The Role of GATA4 in Lung Hypoplasia and Pulmonary Hypertension Associated with CDH

Betty N. Pham, University of California, San Diego School of Medicine, United States; Giangela M. Stokes, University of California, San Diego School of Medicine, United States; Mark Wienhold, University of Wisconsin-Madison, United States; Rebecca Hernan, Columbia University, United States; Wendy Chung, Columbia University, United States; David McCulley, University of California, San Diego School of Medicine, San Diego, CA, United States

Background: Congenital diaphragmatic hernia (CDH) is a common and severe structural malformation affecting 5/10,000 births with a 10-50% mortality rate. The range in mortality is due to varying severity of lung hypoplasia and pulmonary hypertension. Our hypothesis is that genomic variants are responsible for CDH and play a central role in lung and pulmonary vascular development. Identifying variants in patients might improve accuracy of prognosis and guide individual treatment. The transcription factor GATA4 is expressed in the developing diaphragm, lungs, and pulmonary vasculature. Variants causing GATA4 loss-of-function (LOF) are among the most common in CDH patients. Although GATA4 is required for diaphragm development, its role in lung and pulmonary vascular development is unclear. Among 9 CDH patients with GATA4 LOF variants, the mortality rate was 67%. Of the survivors, the majority required oxygen and pulmonary vasodilator medications at discharge. Our hypothesis was that GATA4 directs lung and pulmonary vascular development and that GATA4 LOF causes lung hypoplasia and pulmonary hypertension independent of its role in diaphragm development.
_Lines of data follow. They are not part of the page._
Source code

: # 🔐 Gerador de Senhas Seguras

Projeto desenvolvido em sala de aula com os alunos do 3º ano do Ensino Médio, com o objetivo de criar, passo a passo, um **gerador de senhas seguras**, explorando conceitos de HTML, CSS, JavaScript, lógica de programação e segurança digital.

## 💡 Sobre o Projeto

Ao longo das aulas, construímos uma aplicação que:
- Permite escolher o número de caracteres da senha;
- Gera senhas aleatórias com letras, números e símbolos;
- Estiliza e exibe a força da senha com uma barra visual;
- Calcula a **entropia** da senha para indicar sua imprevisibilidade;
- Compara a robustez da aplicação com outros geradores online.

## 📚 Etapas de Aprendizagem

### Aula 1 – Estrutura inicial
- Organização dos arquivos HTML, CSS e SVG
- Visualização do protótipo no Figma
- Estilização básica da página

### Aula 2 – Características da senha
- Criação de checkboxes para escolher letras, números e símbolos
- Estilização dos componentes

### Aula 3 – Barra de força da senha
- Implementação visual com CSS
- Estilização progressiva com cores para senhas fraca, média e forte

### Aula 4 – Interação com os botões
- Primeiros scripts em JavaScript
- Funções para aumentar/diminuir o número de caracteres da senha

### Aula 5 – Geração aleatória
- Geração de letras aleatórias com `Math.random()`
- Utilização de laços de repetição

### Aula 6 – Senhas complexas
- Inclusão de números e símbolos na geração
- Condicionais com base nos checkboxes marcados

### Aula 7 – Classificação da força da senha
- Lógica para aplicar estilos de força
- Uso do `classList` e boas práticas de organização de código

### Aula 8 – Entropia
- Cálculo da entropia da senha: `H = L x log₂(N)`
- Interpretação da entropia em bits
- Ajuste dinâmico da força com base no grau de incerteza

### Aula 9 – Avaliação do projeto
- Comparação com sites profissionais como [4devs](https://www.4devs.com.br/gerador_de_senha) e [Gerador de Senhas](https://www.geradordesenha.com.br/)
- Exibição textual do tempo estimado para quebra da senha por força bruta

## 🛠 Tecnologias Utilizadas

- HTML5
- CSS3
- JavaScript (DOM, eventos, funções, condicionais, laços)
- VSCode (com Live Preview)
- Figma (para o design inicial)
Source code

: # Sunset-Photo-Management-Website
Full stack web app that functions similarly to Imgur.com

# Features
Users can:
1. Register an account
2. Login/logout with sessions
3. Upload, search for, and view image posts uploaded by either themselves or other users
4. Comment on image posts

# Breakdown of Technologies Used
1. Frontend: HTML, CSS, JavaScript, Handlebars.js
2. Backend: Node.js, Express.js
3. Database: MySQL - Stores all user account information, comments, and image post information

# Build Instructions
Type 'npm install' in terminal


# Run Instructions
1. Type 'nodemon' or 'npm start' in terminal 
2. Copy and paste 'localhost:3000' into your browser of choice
Objectives: To determine the role of GATA4 in lung and pulmonary vascular development.

Design/Methods: Using a tissue-specific, conditional gene deletion approach in mice, we inactivated Gata4 expression in the developing lung mesenchyme. We used histology, gene expression analysis, and physiology testing to analyze the mutant phenotype.

Results: In contrast to what has been reported previously, Gata4 deletion in the lung mesenchyme did not impact branching morphogenesis or alveologenesis. Epithelial cell development was normal in Gata4 conditional deletion (Gata4 CKO) mice. Furthermore, pulmonary vascular development was similar between wildtype and Gata4 CKO mice with no pulmonary hypertension.

Conclusion: Despite the high mortality rate, persistent respiratory distress, and pulmonary hypertension phenotype in CDH patients with GATA4 LOF gene variants, conditional deletion of GATA4 in mice did not impact lung or pulmonary vascular development. These data are important because they suggest that lung and pulmonary vascular defects in these patients are due to mechanical compression during development. CDH patients with GATA4 LOF variants may be ideal candidates for fetal procedures, like tracheal occlusion, that address mechanical compression to improve lung development.